There are as many as 90 veterans buried at Antioch Life Park Cemetery on the other side of Mountain Creek Lake from DFW National Cemetery.
Despite that short distance, the difference between the way veterans are honored in the two cemeteries is stark.
At Antioch Life Park Cemetery, they are the forgotten heroes of a generation.
Veterans from World War I through Vietnam are buried there.
Some have headstones that are fading or overrun with grass.
Other veterans that are documented to have been buried there don't have one at all.
On Wednesday, Nov. 11, a group led by Feed A Million Veterans and the Grand Prairie chapter of the NAACP took on the task of cleaning headstones and placing American flags next to those who served.
The owner of the cemetery, Thom Aldredge, said he receives no local state or federal money that's needed to maintain it.
Aldredge, along with volunteers, said these veterans deserve the first-class treatment that thousands of former military service men and women receive at DFW National Cemetery.
"I sometimes wonder are they forgotten because they are black veterans?

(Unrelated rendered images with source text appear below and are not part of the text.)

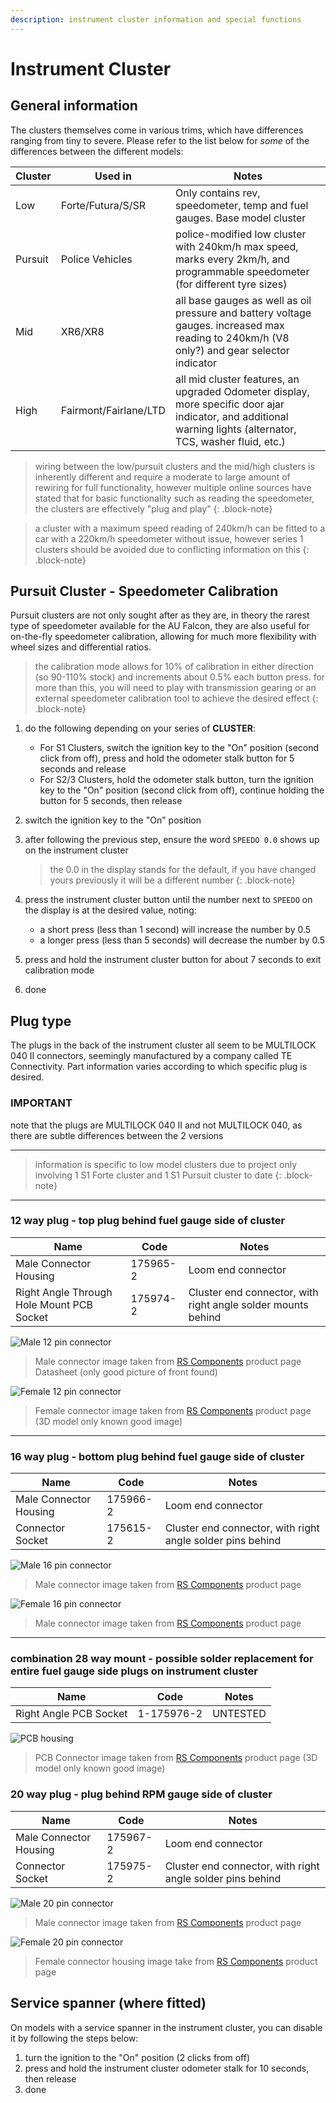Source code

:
 ```yaml
---
description: instrument cluster information and special functions
---
```


# Instrument Cluster

## General information
The clusters themselves come in various trims, which have differences ranging from tiny to severe. Please refer to the list below for *some* of the differences between the different models:

| Cluster | Used in | Notes |
| --- | --- | --- |
| Low | Forte/Futura/S/SR | Only contains rev, speedometer, temp and fuel gauges. Base model cluster |
| Pursuit | Police Vehicles | police-modified low cluster with 240km/h max speed, marks every 2km/h, and programmable speedometer (for different tyre sizes) |
| Mid | XR6/XR8 | all base gauges as well as oil pressure and battery voltage gauges. increased max reading to 240km/h (V8 only?) and gear selector indicator |
| High | Fairmont/Fairlane/LTD | all mid cluster features, an upgraded Odometer display, more specific door ajar indicator, and additional warning lights (alternator, TCS, washer fluid, etc.) |

> wiring between the low/pursuit clusters and the mid/high clusters is inherently different and require a moderate to large amount of rewiring for full functionality, however multiple online sources have stated that for basic functionality such as reading the speedometer, the clusters are effectively "plug and play"
{: .block-note}

> a cluster with a maximum speed reading of 240km/h can be fitted to a car with a 220km/h speedometer without issue, however series 1 clusters should be avoided due to conflicting information on this
{: .block-note}

## Pursuit Cluster - Speedometer Calibration
Pursuit clusters are not only sought after as they are, in theory the rarest type of speedometer available for the AU Falcon, they are also useful for on-the-fly speedometer calibration, allowing for much more flexibility with wheel sizes and differential ratios.

> the calibration mode allows for 10% of calibration in either direction (so 90-110% stock) and increments about 0.5% each button press. for more than this, you will need to play with transmission gearing or an external speedometer calibration tool to achieve the desired effect
{: .block-note}

1. do the following depending on your series of **CLUSTER**:
    - For S1 Clusters, switch the ignition key to the "On" position (second click from off), press and hold the odometer stalk button for 5 seconds and release
    - For S2/3 Clusters, hold the odometer stalk button, turn the ignition key to the "On" position (second click from off), continue holding the button for 5 seconds, then release
1. switch the ignition key to the "On" position
1. after following the previous step, ensure the word `SPEEDO 0.0` shows up on the instrument cluster

    > the 0.0 in the display stands for the default, if you have changed yours previously it will be a different number
    {: .block-note}
    
1. press the instrument cluster button until the number next to `SPEEDO` on the display is at the desired value, noting:
    - a short press (less than 1 second) will increase the number by 0.5
    - a longer press (less than 5 seconds) will decrease the number by 0.5
1. press and hold the instrument cluster button for about 7 seconds to exit calibration mode
1. done

## Plug type
The plugs in the back of the instrument cluster all seem to be MULTILOCK 040 II connectors, seemingly manufactured by a company called TE Connectivity. Part information varies according to which specific plug is desired.

### IMPORTANT
note that the plugs are MULTILOCK 040 II and not MULTILOCK 040, as there are subtle differences between the 2 versions

---

> information is specific to low model clusters due to project only involving 1 S1 Forte cluster and 1 S1 Pursuit cluster to date
{: .block-note}

---

### 12 way plug - top plug behind fuel gauge side of cluster

| Name | Code | Notes |
| --- | --- | --- |
| Male Connector Housing | 175965-2 | Loom end connector |
| Right Angle Through Hole Mount PCB Socket | 175974-2 | Cluster end connector, with right angle solder mounts behind |

![Male 12 pin connector](./male-12p.png)

> Male connector image taken from [RS Components](../../Credits.md#collected-information-primarily-product-listing-images) product page Datasheet (only good picture of front found)

![Female 12 pin connector](./female-12p.png)

> Female connector image taken from [RS Components](../../Credits.md#collected-information-primarily-product-listing-images) product page (3D model only known good image)

---

### 16 way plug - bottom plug behind fuel gauge side of cluster

| Name | Code | Notes |
| --- | --- | --- |
| Male Connector Housing | 175966-2 | Loom end connector |
| Connector Socket | 175615-2 | Cluster end connector, with right angle solder pins behind |

![Male 16 pin connector](./male-16p.png)

> Male connector image taken from [RS Components](../../Credits.md#collected-information-primarily-product-listing-images) product page

![Female 16 pin connector](./female-16p.png)

> Male connector image taken from [RS Components](../../Credits.md#collected-information-primarily-product-listing-images) product page

---

### combination 28 way mount - possible solder replacement for entire fuel gauge side plugs on instrument cluster

| Name | Code | Notes |
| --- | --- | --- |
| Right Angle PCB Socket | 1-175976-2 | <span class="bad-highlight">UNTESTED</span> |

![PCB housing](./PCB-28p.png)

> PCB Connector image taken from [RS Components](../../Credits.md#collected-information-primarily-product-listing-images) product page (3D model only known good image)

### 20 way plug - plug behind RPM gauge side of cluster

| Name | Code | Notes |
| --- | --- | --- |
| Male Connector Housing | 175967-2 | Loom end connector |
| Connector Socket | 175975-2 | Cluster end connector, with right angle solder pins behind |

![Male 20 pin connector](./male-20p.png)

> Male connector image taken from [RS Components](../../Credits.md#collected-information-primarily-product-listing-images) product page

![Female 20 pin connector](./female-20.png)

> Female connector housing image take from [RS Components](../../Credits.md#collected-information-primarily-product-listing-images) product page

## Service spanner (where fitted)

On models with a service spanner in the instrument cluster, you can disable it by following the steps below:
1. turn the ignition to the "On" position (2 clicks from off)
1. press and hold the instrument cluster odometer stalk for 10 seconds, then release
1. done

And that part right there just saddens my heart because these are people that went to the front of the line," said Angela Luckey of the Grand Prairie NAACP. "These are the people that if it had not been for them, there's no telling what America would really look like today."
There is an online fundraising account to help the cemetery's maintenance. Replacing the aging gravesites of military veterans with higher quality, uniform headstones will take a lot of donations.